Rob thank you for your detailed walk-through. I will try this today at night.

FYI, we are running Windows 2003 SBS as the server and client computers are all XP Pro
Don;t know if that changes anything. I appreciate your response.
Very welcome.

>>"we are running Windows 2003 SBS "
Very important !!! The configuration above is still the same but the way you implement is very different. Do not set any of the above manually. May explain why your system is not working. SBS has many interrelated services, so it is absolutely necessary to use the wizards.
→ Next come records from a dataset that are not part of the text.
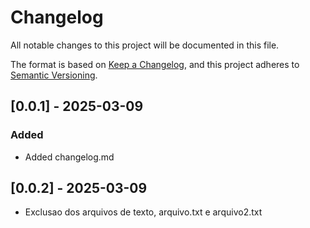 # Changelog

All notable changes to this project will be documented in this file.

The format is based on [Keep a Changelog](https://keepachangelog.com/en/1.1.0/),
and this project adheres to [Semantic Versioning](https://semver.org/spec/v2.0.0.html).

## [0.0.1] - 2025-03-09

### Added

- Added changelog.md

## [0.0.2] - 2025-03-09

- Exclusao dos arquivos de texto, arquivo.txt e arquivo2.txt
Set the server IP/s by going to:
Server management | Internet and E-mail | Change server IP address

The server needs to run DHCP. If enabled on the router, disable, and see the following regarding configuring on an existing SBS:
http://www.microsoft.com/technet/prodtechnol/sbs/2003/plan/gsg/appx_c.mspx#EXG

Configure the networking components by going to:
Server management | Internet and E-mail | Connect to the Internet

You can run these wizards as often as you like, it will not harm to re-run and can often "fix things".

Avatar of whdev1

ASKER

I see.
Ok this will be a long and sleepless night for me trying this. Hopefully it will all work in the morning - will let you know.. Thanks again
Good luck with it. I'm sure your first time it will take a while, but when you get used to the wizards, it will take about 15 minutes.
--Rob
Avatar of whdev1

ASKER

RObWill, one more thing..

Some of the clients will need to be on the same domain from remote locations/other ISPs. By configuring clients' DNS with the server's local IP (e.g. 10.0.1.38), they will be able to join the domain. Won't they need to point to the public IP address so they can access it from a different ISP ?
Are they connecting with a VPN? I assume so if they need domain access.
If so set them up pointing to your DNS server as well. They will still do DNS queries through your DNS server. I know this sounds like it would be slow but I doubt they will even notice. Keep in mind when you do any DNS query it is passed to one DNS server (the ISP) and then forwarded to another higher up and then a root server. Then the reply is sent back.
The catch is when the VPN is down, they are out of luck. The solution to this is to add a DNS server to the remote site, which replicates the DNS information. However, this is not always possible.
I'll let you run with this Rob - I'll monitor things if you need me.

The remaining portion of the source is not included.